(Source texts of formatted documents)
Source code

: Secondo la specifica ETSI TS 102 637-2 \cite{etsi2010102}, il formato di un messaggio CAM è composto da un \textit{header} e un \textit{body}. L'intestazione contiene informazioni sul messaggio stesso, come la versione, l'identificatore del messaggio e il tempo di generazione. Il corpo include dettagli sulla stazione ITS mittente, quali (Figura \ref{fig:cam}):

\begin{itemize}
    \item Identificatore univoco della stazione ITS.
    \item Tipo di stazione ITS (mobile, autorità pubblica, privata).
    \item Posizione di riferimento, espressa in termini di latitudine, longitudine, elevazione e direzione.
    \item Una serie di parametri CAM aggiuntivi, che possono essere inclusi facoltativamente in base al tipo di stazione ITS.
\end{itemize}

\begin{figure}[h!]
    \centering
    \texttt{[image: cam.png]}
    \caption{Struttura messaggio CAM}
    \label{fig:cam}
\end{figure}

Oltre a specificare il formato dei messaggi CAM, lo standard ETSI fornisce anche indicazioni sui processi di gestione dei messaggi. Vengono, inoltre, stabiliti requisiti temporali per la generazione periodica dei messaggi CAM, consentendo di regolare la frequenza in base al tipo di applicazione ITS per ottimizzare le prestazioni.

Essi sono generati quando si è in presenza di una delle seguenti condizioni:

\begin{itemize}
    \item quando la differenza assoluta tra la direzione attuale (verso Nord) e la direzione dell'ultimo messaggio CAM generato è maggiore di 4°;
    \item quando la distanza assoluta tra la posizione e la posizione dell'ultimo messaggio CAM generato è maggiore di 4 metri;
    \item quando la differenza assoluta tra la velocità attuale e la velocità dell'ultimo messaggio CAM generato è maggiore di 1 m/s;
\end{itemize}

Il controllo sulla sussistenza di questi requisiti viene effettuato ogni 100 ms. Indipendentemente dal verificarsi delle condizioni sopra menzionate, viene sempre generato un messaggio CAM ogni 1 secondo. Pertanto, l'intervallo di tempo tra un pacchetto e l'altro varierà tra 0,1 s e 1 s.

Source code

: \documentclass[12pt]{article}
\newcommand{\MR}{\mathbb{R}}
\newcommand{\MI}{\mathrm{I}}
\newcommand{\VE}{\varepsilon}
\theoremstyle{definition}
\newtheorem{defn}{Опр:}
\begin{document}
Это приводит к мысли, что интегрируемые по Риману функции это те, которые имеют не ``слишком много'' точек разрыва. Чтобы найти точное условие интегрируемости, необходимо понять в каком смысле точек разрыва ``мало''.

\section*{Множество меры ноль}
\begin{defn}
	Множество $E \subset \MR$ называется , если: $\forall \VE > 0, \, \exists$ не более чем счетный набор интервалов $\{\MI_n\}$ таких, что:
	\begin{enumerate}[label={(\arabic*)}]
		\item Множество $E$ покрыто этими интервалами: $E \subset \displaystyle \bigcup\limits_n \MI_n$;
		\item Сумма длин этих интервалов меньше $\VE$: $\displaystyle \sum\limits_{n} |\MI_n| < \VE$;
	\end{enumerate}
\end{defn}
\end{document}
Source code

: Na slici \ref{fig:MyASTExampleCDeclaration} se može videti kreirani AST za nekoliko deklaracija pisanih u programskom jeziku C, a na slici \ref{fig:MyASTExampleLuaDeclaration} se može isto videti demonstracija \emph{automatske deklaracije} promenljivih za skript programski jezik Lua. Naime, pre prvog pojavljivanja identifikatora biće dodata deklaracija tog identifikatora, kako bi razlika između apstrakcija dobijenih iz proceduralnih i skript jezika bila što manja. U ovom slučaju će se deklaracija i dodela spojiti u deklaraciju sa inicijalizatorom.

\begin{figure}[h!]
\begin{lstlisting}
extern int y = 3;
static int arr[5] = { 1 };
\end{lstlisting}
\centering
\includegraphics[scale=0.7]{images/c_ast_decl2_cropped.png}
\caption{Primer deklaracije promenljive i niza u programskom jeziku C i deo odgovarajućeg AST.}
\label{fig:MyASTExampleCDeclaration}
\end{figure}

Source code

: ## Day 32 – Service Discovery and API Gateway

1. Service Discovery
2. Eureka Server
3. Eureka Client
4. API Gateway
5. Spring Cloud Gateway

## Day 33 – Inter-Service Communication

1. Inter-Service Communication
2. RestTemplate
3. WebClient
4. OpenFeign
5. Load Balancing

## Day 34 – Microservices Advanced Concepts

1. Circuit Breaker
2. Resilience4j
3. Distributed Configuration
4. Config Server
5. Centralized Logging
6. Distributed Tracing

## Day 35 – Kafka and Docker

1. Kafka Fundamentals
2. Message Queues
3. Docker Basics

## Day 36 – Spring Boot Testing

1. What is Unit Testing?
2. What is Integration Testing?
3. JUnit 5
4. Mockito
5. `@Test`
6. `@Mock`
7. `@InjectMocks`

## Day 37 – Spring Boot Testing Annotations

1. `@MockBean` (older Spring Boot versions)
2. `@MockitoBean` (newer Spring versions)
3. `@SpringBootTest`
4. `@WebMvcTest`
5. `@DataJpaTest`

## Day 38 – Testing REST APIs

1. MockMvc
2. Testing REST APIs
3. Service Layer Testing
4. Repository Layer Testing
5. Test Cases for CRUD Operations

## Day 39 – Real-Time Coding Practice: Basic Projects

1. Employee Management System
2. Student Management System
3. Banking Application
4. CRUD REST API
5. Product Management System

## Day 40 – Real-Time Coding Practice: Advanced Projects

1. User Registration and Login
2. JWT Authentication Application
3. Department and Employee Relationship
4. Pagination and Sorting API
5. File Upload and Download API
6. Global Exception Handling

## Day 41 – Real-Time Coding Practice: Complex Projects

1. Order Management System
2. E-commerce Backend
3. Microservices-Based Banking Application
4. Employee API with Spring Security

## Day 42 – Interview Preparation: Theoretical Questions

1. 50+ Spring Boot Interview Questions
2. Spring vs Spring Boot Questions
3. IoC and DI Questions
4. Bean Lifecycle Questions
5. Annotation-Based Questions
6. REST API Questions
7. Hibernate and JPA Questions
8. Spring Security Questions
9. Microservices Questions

> [WORK TO BE COMPLETED]: Copy out all of the records shown above exactly.

> [FINISHED TASK]:
Source code

: Secondo la specifica ETSI TS 102 637-2 \cite{etsi2010102}, il formato di un messaggio CAM è composto da un \textit{header} e un \textit{body}. L'intestazione contiene informazioni sul messaggio stesso, come la versione, l'identificatore del messaggio e il tempo di generazione. Il corpo include dettagli sulla stazione ITS mittente, quali (Figura \ref{fig:cam}):

\begin{itemize}
    \item Identificatore univoco della stazione ITS.
    \item Tipo di stazione ITS (mobile, autorità pubblica, privata).
    \item Posizione di riferimento, espressa in termini di latitudine, longitudine, elevazione e direzione.
    \item Una serie di parametri CAM aggiuntivi, che possono essere inclusi facoltativamente in base al tipo di stazione ITS.
\end{itemize}

\begin{figure}[h!]
    \centering
    \texttt{[image: cam.png]}
    \caption{Struttura messaggio CAM}
    \label{fig:cam}
\end{figure}

Oltre a specificare il formato dei messaggi CAM, lo standard ETSI fornisce anche indicazioni sui processi di gestione dei messaggi. Vengono, inoltre, stabiliti requisiti temporali per la generazione periodica dei messaggi CAM, consentendo di regolare la frequenza in base al tipo di applicazione ITS per ottimizzare le prestazioni.

Essi sono generati quando si è in presenza di una delle seguenti condizioni:

\begin{itemize}
    \item quando la differenza assoluta tra la direzione attuale (verso Nord) e la direzione dell'ultimo messaggio CAM generato è maggiore di 4°;
    \item quando la distanza assoluta tra la posizione e la posizione dell'ultimo messaggio CAM generato è maggiore di 4 metri;
    \item quando la differenza assoluta tra la velocità attuale e la velocità dell'ultimo messaggio CAM generato è maggiore di 1 m/s;
\end{itemize}

Il controllo sulla sussistenza di questi requisiti viene effettuato ogni 100 ms. Indipendentemente dal verificarsi delle condizioni sopra menzionate, viene sempre generato un messaggio CAM ogni 1 secondo. Pertanto, l'intervallo di tempo tra un pacchetto e l'altro varierà tra 0,1 s e 1 s.

Source code

: \documentclass[12pt]{article}
\newcommand{\MR}{\mathbb{R}}
\newcommand{\MI}{\mathrm{I}}
\newcommand{\VE}{\varepsilon}
\theoremstyle{definition}
\newtheorem{defn}{Опр:}
\begin{document}
Это приводит к мысли, что интегрируемые по Риману функции это те, которые имеют не ``слишком много'' точек разрыва. Чтобы найти точное условие интегрируемости, необходимо понять в каком смысле точек разрыва ``мало''.

\section*{Множество меры ноль}
\begin{defn}
	Множество $E \subset \MR$ называется , если: $\forall \VE > 0, \, \exists$ не более чем счетный набор интервалов $\{\MI_n\}$ таких, что:
	\begin{enumerate}[label={(\arabic*)}]
		\item Множество $E$ покрыто этими интервалами: $E \subset \displaystyle \bigcup\limits_n \MI_n$;
		\item Сумма длин этих интервалов меньше $\VE$: $\displaystyle \sum\limits_{n} |\MI_n| < \VE$;
	\end{enumerate}
\end{defn}
\end{document}
Source code

: Na slici \ref{fig:MyASTExampleCDeclaration} se može videti kreirani AST za nekoliko deklaracija pisanih u programskom jeziku C, a na slici \ref{fig:MyASTExampleLuaDeclaration} se može isto videti demonstracija \emph{automatske deklaracije} promenljivih za skript programski jezik Lua. Naime, pre prvog pojavljivanja identifikatora biće dodata deklaracija tog identifikatora, kako bi razlika između apstrakcija dobijenih iz proceduralnih i skript jezika bila što manja. U ovom slučaju će se deklaracija i dodela spojiti u deklaraciju sa inicijalizatorom.

\begin{figure}[h!]
\begin{lstlisting}
extern int y = 3;
static int arr[5] = { 1 };
\end{lstlisting}
\centering
\includegraphics[scale=0.7]{images/c_ast_decl2_cropped.png}
\caption{Primer deklaracije promenljive i niza u programskom jeziku C i deo odgovarajućeg AST.}
\label{fig:MyASTExampleCDeclaration}
\end{figure}

Source code

: ## Day 32 – Service Discovery and API Gateway

1. Service Discovery
2. Eureka Server
3. Eureka Client
4. API Gateway
5. Spring Cloud Gateway

## Day 33 – Inter-Service Communication

1. Inter-Service Communication
2. RestTemplate
3. WebClient
4. OpenFeign
5. Load Balancing

## Day 34 – Microservices Advanced Concepts

1. Circuit Breaker
2. Resilience4j
3. Distributed Configuration
4. Config Server
5. Centralized Logging
6. Distributed Tracing

## Day 35 – Kafka and Docker

1. Kafka Fundamentals
2. Message Queues
3. Docker Basics

## Day 36 – Spring Boot Testing

1. What is Unit Testing?
2. What is Integration Testing?
3. JUnit 5
4. Mockito
5. `@Test`
6. `@Mock`
7. `@InjectMocks`

## Day 37 – Spring Boot Testing Annotations

1. `@MockBean` (older Spring Boot versions)
2. `@MockitoBean` (newer Spring versions)
3. `@SpringBootTest`
4. `@WebMvcTest`
5. `@DataJpaTest`

## Day 38 – Testing REST APIs

1. MockMvc
2. Testing REST APIs
3. Service Layer Testing
4. Repository Layer Testing
5. Test Cases for CRUD Operations

## Day 39 – Real-Time Coding Practice: Basic Projects

1. Employee Management System
2. Student Management System
3. Banking Application
4. CRUD REST API
5. Product Management System

## Day 40 – Real-Time Coding Practice: Advanced Projects

1. User Registration and Login
2. JWT Authentication Application
3. Department and Employee Relationship
4. Pagination and Sorting API
5. File Upload and Download API
6. Global Exception Handling

## Day 41 – Real-Time Coding Practice: Complex Projects

1. Order Management System
2. E-commerce Backend
3. Microservices-Based Banking Application
4. Employee API with Spring Security

## Day 42 – Interview Preparation: Theoretical Questions

1. 50+ Spring Boot Interview Questions
2. Spring vs Spring Boot Questions
3. IoC and DI Questions
4. Bean Lifecycle Questions
5. Annotation-Based Questions
6. REST API Questions
7. Hibernate and JPA Questions
8. Spring Security Questions
9. Microservices Questions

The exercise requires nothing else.